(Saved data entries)
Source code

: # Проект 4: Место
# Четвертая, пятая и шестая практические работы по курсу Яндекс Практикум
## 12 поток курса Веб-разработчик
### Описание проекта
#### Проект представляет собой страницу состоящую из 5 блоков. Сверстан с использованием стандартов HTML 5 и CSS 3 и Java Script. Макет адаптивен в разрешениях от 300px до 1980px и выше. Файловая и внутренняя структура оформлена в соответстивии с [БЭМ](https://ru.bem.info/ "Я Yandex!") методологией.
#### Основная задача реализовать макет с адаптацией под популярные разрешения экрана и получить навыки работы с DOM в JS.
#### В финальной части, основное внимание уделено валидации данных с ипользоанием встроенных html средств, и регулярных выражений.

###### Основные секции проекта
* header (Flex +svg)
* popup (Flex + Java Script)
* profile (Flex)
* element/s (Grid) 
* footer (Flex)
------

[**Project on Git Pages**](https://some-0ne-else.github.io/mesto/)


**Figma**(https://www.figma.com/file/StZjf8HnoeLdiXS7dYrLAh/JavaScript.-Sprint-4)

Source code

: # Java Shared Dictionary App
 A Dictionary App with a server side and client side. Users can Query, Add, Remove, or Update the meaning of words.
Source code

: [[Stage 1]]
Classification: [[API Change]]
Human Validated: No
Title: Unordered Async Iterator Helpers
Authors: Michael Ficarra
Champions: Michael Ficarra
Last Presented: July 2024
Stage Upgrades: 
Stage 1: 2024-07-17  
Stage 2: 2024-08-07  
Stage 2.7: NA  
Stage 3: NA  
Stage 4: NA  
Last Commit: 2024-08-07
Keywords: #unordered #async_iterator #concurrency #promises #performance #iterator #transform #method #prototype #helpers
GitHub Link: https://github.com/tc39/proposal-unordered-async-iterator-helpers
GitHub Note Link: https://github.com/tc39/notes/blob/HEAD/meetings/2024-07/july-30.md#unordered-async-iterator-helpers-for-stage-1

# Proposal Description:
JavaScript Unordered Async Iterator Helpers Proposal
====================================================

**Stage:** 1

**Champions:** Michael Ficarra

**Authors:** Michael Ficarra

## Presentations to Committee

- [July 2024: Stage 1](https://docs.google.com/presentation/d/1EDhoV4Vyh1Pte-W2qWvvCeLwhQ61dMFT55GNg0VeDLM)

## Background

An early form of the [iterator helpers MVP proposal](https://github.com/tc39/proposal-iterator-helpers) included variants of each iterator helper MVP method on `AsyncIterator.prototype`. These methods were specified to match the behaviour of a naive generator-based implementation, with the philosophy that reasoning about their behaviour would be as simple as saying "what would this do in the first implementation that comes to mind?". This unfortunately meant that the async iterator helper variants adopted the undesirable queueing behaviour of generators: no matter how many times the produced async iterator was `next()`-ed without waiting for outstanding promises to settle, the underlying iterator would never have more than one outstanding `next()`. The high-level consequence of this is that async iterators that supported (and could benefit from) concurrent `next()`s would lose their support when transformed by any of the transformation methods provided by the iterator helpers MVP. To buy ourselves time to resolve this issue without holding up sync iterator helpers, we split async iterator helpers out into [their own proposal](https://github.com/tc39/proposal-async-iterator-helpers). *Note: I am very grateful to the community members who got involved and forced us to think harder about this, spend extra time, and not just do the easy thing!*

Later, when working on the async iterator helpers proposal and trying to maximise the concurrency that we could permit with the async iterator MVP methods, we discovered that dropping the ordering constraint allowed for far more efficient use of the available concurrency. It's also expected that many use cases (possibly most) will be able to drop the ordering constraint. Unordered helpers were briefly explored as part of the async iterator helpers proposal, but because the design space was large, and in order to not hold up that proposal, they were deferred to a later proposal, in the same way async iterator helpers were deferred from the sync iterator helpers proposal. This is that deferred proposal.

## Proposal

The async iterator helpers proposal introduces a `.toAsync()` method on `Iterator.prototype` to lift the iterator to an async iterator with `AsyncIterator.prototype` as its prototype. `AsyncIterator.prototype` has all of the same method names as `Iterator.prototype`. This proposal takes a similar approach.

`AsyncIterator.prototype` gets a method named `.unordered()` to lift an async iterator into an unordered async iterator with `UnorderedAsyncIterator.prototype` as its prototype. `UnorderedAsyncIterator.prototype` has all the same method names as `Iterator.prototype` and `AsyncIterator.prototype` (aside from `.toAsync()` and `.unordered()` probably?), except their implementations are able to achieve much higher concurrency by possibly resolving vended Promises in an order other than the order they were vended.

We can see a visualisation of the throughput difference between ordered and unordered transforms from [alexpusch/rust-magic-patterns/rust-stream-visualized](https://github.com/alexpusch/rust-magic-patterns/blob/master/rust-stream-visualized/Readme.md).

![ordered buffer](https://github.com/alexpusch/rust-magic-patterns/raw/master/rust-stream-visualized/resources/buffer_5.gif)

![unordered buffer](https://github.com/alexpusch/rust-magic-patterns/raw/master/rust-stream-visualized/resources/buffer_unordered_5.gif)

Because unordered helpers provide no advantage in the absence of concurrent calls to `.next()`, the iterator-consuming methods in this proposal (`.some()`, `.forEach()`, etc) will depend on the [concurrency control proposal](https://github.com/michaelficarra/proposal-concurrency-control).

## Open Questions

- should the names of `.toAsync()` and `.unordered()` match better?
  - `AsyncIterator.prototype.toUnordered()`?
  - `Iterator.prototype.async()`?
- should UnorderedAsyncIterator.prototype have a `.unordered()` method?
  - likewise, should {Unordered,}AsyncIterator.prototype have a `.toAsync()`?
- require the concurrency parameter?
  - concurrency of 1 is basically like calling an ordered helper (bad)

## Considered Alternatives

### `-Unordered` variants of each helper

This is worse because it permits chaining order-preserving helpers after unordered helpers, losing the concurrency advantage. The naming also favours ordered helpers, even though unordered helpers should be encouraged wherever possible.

Your objective — Print each entry above word for word, leaving none out.

Solution to this task —
Source code

: # Проект 4: Место
# Четвертая, пятая и шестая практические работы по курсу Яндекс Практикум
## 12 поток курса Веб-разработчик
### Описание проекта
#### Проект представляет собой страницу состоящую из 5 блоков. Сверстан с использованием стандартов HTML 5 и CSS 3 и Java Script. Макет адаптивен в разрешениях от 300px до 1980px и выше. Файловая и внутренняя структура оформлена в соответстивии с [БЭМ](https://ru.bem.info/ "Я Yandex!") методологией.
#### Основная задача реализовать макет с адаптацией под популярные разрешения экрана и получить навыки работы с DOM в JS.
#### В финальной части, основное внимание уделено валидации данных с ипользоанием встроенных html средств, и регулярных выражений.

###### Основные секции проекта
* header (Flex +svg)
* popup (Flex + Java Script)
* profile (Flex)
* element/s (Grid) 
* footer (Flex)
------

[**Project on Git Pages**](https://some-0ne-else.github.io/mesto/)


**Figma**(https://www.figma.com/file/StZjf8HnoeLdiXS7dYrLAh/JavaScript.-Sprint-4)

Source code

: # Java Shared Dictionary App
 A Dictionary App with a server side and client side. Users can Query, Add, Remove, or Update the meaning of words.
Source code

: [[Stage 1]]
Classification: [[API Change]]
Human Validated: No
Title: Unordered Async Iterator Helpers
Authors: Michael Ficarra
Champions: Michael Ficarra
Last Presented: July 2024
Stage Upgrades: 
Stage 1: 2024-07-17  
Stage 2: 2024-08-07  
Stage 2.7: NA  
Stage 3: NA  
Stage 4: NA  
Last Commit: 2024-08-07
Keywords: #unordered #async_iterator #concurrency #promises #performance #iterator #transform #method #prototype #helpers
GitHub Link: https://github.com/tc39/proposal-unordered-async-iterator-helpers
GitHub Note Link: https://github.com/tc39/notes/blob/HEAD/meetings/2024-07/july-30.md#unordered-async-iterator-helpers-for-stage-1

# Proposal Description:
JavaScript Unordered Async Iterator Helpers Proposal
====================================================

**Stage:** 1

**Champions:** Michael Ficarra

**Authors:** Michael Ficarra

## Presentations to Committee

- [July 2024: Stage 1](https://docs.google.com/presentation/d/1EDhoV4Vyh1Pte-W2qWvvCeLwhQ61dMFT55GNg0VeDLM)

## Background

An early form of the [iterator helpers MVP proposal](https://github.com/tc39/proposal-iterator-helpers) included variants of each iterator helper MVP method on `AsyncIterator.prototype`. These methods were specified to match the behaviour of a naive generator-based implementation, with the philosophy that reasoning about their behaviour would be as simple as saying "what would this do in the first implementation that comes to mind?". This unfortunately meant that the async iterator helper variants adopted the undesirable queueing behaviour of generators: no matter how many times the produced async iterator was `next()`-ed without waiting for outstanding promises to settle, the underlying iterator would never have more than one outstanding `next()`. The high-level consequence of this is that async iterators that supported (and could benefit from) concurrent `next()`s would lose their support when transformed by any of the transformation methods provided by the iterator helpers MVP. To buy ourselves time to resolve this issue without holding up sync iterator helpers, we split async iterator helpers out into [their own proposal](https://github.com/tc39/proposal-async-iterator-helpers). *Note: I am very grateful to the community members who got involved and forced us to think harder about this, spend extra time, and not just do the easy thing!*

Later, when working on the async iterator helpers proposal and trying to maximise the concurrency that we could permit with the async iterator MVP methods, we discovered that dropping the ordering constraint allowed for far more efficient use of the available concurrency. It's also expected that many use cases (possibly most) will be able to drop the ordering constraint. Unordered helpers were briefly explored as part of the async iterator helpers proposal, but because the design space was large, and in order to not hold up that proposal, they were deferred to a later proposal, in the same way async iterator helpers were deferred from the sync iterator helpers proposal. This is that deferred proposal.

## Proposal

The async iterator helpers proposal introduces a `.toAsync()` method on `Iterator.prototype` to lift the iterator to an async iterator with `AsyncIterator.prototype` as its prototype. `AsyncIterator.prototype` has all of the same method names as `Iterator.prototype`. This proposal takes a similar approach.

`AsyncIterator.prototype` gets a method named `.unordered()` to lift an async iterator into an unordered async iterator with `UnorderedAsyncIterator.prototype` as its prototype. `UnorderedAsyncIterator.prototype` has all the same method names as `Iterator.prototype` and `AsyncIterator.prototype` (aside from `.toAsync()` and `.unordered()` probably?), except their implementations are able to achieve much higher concurrency by possibly resolving vended Promises in an order other than the order they were vended.

We can see a visualisation of the throughput difference between ordered and unordered transforms from [alexpusch/rust-magic-patterns/rust-stream-visualized](https://github.com/alexpusch/rust-magic-patterns/blob/master/rust-stream-visualized/Readme.md).

![ordered buffer](https://github.com/alexpusch/rust-magic-patterns/raw/master/rust-stream-visualized/resources/buffer_5.gif)

![unordered buffer](https://github.com/alexpusch/rust-magic-patterns/raw/master/rust-stream-visualized/resources/buffer_unordered_5.gif)

Because unordered helpers provide no advantage in the absence of concurrent calls to `.next()`, the iterator-consuming methods in this proposal (`.some()`, `.forEach()`, etc) will depend on the [concurrency control proposal](https://github.com/michaelficarra/proposal-concurrency-control).

## Open Questions

- should the names of `.toAsync()` and `.unordered()` match better?
  - `AsyncIterator.prototype.toUnordered()`?
  - `Iterator.prototype.async()`?
- should UnorderedAsyncIterator.prototype have a `.unordered()` method?
  - likewise, should {Unordered,}AsyncIterator.prototype have a `.toAsync()`?
- require the concurrency parameter?
  - concurrency of 1 is basically like calling an ordered helper (bad)

## Considered Alternatives

### `-Unordered` variants of each helper

This is worse because it permits chaining order-preserving helpers after unordered helpers, losing the concurrency advantage. The naming also favours ordered helpers, even though unordered helpers should be encouraged wherever possible.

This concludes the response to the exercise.